Once back inside 14 Juniper Mews Marlak directed his colleagues to bear their pall to the sofa and there deposit it before preparing the kitchen table (the King Arthur) - a vast and sturdy wooden brute which had somehow come out of a box the size of a biscuit tin, and which was misleadingly named besides, seeing as it wasn’t even remotely round. That having been accomplished, from out of one of the few organless pockets in his coveralls he withdrew what looked like a paperback book, since that’s what it was, at the sight of which they all gasped, even he who’d himself withdrawn it, although for effect (as much as by tradition and/or ego) he gasped the loudest.
He spoke, in Andromedan naturally, which dialogue is transcribed here in English because… Well, because their language like their national anthem is naturally enough also a series of slurps and gurgles, and many other sounds besides which are even more distressing, words and phrases composed of many letters not found on any computer keyboard in the entire quadrant, and besides which spattered with enough diacritical marks to make a Swede or even a Slav weep. It is a dialect so impenetrable not even Irvine Welsh would attempt to reproduce it, so neither am I.
‘Behold, The Encyclopedia Earthica,’ he intoned. Again, all assembled let out even more gasps as solemnly as cows let out methane, maybe even more so - who can tell with those inscrutable bovine bastards. These (like the first ones) were, in fact, genuine gasps, and not the Andromedan word for ‘vulva’, which merely sounds like a gasp.

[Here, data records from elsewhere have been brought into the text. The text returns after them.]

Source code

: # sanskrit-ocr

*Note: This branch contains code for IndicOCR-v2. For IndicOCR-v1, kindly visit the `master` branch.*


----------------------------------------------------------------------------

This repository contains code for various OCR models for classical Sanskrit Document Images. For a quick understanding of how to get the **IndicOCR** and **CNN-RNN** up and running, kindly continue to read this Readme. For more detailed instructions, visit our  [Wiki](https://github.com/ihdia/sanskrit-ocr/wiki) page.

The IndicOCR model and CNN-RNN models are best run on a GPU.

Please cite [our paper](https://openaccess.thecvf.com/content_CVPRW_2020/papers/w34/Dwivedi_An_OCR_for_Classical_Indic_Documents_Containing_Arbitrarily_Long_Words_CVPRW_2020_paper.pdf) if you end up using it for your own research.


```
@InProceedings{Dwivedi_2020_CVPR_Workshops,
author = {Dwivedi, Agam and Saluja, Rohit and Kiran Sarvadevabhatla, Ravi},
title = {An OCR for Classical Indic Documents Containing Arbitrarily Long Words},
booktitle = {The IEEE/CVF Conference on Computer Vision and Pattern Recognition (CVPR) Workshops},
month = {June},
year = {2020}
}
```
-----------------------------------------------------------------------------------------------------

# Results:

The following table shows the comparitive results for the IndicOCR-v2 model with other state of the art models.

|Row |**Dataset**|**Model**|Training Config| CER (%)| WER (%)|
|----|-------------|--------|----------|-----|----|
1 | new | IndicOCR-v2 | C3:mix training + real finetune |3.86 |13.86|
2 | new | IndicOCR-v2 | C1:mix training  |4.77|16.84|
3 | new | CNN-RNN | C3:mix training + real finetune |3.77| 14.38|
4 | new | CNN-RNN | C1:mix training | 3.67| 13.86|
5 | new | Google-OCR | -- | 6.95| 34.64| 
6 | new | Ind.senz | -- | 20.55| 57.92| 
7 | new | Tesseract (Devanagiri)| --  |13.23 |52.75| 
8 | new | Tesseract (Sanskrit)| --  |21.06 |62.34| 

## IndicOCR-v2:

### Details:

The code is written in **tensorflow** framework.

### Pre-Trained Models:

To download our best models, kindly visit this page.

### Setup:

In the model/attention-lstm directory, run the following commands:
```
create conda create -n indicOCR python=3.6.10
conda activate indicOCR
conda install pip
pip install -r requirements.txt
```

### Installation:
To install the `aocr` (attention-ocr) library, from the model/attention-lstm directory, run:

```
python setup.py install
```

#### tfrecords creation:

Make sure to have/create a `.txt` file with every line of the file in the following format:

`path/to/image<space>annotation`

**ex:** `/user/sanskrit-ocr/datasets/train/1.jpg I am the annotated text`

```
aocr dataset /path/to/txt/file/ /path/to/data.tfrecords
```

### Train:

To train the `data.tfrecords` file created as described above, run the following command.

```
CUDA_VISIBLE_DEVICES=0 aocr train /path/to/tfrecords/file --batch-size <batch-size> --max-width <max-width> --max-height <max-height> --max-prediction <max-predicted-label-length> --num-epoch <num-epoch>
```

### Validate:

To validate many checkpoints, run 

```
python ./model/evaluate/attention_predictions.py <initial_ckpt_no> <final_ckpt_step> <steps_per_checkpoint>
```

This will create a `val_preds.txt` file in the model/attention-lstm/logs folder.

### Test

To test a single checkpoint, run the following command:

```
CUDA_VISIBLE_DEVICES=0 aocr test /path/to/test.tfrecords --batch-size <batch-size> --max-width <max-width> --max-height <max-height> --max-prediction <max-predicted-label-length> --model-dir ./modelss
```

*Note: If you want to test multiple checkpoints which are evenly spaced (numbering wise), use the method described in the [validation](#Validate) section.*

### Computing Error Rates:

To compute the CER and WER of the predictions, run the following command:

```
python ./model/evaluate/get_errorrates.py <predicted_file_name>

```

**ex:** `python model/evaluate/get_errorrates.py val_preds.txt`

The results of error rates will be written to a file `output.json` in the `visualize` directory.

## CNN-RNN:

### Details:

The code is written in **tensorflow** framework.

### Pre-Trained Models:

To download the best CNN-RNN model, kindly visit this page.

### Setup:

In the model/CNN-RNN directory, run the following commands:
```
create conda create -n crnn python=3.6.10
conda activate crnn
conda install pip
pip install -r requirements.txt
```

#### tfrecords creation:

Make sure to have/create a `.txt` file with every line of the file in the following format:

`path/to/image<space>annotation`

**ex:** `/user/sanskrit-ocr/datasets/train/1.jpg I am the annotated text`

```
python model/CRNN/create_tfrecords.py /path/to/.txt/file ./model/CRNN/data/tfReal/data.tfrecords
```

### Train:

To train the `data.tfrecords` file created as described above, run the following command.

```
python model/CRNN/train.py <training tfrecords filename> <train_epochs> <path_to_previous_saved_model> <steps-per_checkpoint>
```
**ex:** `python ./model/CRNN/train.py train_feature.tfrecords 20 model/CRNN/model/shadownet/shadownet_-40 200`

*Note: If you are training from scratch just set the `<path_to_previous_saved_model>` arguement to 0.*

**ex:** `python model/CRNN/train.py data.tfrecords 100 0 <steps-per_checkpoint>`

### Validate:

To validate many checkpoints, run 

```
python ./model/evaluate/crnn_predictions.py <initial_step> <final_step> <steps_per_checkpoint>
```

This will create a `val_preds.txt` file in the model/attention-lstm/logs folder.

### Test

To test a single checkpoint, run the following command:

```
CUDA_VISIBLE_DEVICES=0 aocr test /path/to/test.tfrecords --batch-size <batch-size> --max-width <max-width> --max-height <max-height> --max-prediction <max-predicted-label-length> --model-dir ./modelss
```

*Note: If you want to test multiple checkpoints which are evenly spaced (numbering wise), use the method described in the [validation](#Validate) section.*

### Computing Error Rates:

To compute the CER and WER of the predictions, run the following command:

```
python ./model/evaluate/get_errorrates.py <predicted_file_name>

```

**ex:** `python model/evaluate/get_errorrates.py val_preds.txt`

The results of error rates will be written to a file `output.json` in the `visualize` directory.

‘The Encyclopedia Earthica is the sum total of our knowledge as Andromedans of this place they call Earth, which we call Earthica,’ he continued, according to established protocols. He was very good at this part of his job, since he’d begun devising and establishing these protocols himself - call and answer gasps and all - shortly after departing Andromeda. They might have been unnecessary for the extraction of knowledge from the book, but it had given him something to do on the long journey, especially since as hugely dull a travel game as ‘I Spy’ is to play in, say, the Midlands, in space it’s a crashing bore. Besides which, considering all the dangerous things there are in space one wouldn’t want to crash into - Saturn, say, or the small toe on God's left foot - designing protocols had the added benefit of also being the smartest option, health and safety-wise...

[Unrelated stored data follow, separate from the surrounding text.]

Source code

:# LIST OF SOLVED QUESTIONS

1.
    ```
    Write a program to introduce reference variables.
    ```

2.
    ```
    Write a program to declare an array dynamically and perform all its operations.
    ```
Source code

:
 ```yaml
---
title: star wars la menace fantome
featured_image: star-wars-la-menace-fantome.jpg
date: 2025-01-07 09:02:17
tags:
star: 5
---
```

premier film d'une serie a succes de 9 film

Again, this book is the size of a paperback novel - and not a Dickens either, but more like a Virginia Woolf, and one of the skinnier ones at that. Mrs. Dalloway, or To The Lighthouse, say, besides being profusely illustrated. In fact, it was just half as thick as the protocol manual describing how to use it. Marlak, understandably, had been a civil servant before leaving Andromeda, so he knew what he was doing.
The Encyclopedia Earthica did, however, contain a very thorough section on Human Death, drawing heavily on such diverse source material as How To Sit Shiva by Miriam Leibowitz (New York City, 1971 CE, out of print) and The Egyptian Book of the Dead (Cairo, 1971 BCE, way out of print). First he read the entire passage aloud, and when he was done the five of them proceeded to do everything the section had suggested, occasionally stopping to consult the book when they’d come to some bit they didn’t understand, like why it all seemed to involve so much cinnamon.

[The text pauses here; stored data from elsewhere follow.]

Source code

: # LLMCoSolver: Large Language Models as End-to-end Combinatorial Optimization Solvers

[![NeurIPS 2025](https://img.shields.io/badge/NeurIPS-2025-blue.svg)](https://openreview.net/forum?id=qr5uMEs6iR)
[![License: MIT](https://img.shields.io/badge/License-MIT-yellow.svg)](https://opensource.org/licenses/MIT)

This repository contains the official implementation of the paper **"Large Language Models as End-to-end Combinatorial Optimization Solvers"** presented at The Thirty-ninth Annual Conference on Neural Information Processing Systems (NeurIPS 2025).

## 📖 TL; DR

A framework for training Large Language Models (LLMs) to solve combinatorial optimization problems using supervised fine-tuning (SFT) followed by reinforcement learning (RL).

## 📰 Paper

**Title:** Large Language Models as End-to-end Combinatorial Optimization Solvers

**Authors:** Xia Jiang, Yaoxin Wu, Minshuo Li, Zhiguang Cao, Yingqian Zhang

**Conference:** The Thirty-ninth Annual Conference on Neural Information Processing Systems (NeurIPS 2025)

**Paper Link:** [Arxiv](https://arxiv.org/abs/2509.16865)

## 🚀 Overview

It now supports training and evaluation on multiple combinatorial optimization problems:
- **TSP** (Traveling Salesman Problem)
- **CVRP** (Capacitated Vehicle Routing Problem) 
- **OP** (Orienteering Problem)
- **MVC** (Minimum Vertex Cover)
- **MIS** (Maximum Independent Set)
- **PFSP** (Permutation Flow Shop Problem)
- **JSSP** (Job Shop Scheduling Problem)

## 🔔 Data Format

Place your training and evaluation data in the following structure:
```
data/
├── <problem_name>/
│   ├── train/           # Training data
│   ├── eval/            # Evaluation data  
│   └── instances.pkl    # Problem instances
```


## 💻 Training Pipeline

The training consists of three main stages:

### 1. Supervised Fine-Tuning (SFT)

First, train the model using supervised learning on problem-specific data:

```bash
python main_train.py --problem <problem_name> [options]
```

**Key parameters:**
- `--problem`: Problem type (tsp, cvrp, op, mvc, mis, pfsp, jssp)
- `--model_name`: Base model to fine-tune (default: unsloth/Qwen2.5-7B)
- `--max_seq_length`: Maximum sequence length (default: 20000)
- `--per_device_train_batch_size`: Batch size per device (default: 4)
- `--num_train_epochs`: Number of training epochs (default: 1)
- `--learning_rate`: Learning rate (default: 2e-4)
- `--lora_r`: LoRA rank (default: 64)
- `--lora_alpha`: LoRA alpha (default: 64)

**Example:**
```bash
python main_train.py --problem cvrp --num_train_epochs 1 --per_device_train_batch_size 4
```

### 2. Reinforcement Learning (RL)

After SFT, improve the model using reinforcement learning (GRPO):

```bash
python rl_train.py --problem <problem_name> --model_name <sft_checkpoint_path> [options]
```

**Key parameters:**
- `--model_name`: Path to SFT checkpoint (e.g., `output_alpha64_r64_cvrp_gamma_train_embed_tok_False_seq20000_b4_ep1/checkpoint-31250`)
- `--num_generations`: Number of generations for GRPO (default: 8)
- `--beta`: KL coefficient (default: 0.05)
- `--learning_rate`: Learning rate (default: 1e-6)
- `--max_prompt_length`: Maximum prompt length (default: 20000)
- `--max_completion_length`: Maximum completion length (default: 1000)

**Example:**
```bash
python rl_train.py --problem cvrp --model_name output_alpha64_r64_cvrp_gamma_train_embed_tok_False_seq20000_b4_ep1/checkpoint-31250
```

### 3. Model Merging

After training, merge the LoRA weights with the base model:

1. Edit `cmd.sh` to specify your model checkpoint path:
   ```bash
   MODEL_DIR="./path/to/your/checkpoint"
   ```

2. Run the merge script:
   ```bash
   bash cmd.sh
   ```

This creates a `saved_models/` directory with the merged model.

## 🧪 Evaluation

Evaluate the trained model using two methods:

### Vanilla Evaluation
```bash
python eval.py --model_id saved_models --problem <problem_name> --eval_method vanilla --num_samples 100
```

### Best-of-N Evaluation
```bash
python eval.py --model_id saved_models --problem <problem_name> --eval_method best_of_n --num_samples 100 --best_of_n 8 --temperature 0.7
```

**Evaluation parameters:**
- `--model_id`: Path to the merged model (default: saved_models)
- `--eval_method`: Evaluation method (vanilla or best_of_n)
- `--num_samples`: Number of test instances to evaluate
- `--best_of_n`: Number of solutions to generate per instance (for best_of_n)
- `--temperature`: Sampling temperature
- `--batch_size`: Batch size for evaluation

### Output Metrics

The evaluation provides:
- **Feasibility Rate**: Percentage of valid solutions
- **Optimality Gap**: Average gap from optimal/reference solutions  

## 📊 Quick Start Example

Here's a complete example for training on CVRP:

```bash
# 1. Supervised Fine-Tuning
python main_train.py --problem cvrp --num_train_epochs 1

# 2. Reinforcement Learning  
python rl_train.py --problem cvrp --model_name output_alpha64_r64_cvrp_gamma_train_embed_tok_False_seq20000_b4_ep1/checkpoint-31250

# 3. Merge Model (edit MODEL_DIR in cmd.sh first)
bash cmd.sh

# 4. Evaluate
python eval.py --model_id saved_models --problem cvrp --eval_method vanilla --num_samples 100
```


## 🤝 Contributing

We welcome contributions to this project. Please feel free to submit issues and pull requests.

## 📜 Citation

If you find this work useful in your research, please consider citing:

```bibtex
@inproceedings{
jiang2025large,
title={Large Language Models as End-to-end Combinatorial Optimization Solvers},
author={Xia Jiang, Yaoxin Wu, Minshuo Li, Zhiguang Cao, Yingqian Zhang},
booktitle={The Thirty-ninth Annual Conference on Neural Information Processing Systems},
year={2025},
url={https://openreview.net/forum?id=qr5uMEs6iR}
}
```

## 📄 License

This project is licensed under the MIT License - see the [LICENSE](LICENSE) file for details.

Once they’d stopped crying, eaten all the devilled eggs and kugel, taken the dark cloths off the mirrors, and put away the crates upon which they’d been sitting, they immediately set about to give ordinary constable Gary Carlisle currently set upon their settee, a burial fit for a king. Exactly why they did this we shall find out later; suffice it to say that this explanation, when it comes, will satisfy some of you and enrage the rest. Such is often the case with most of the outlandish explanations of improbable events in impertinent novels which, like their authors, try too hard to be funny due entirely to insecurity.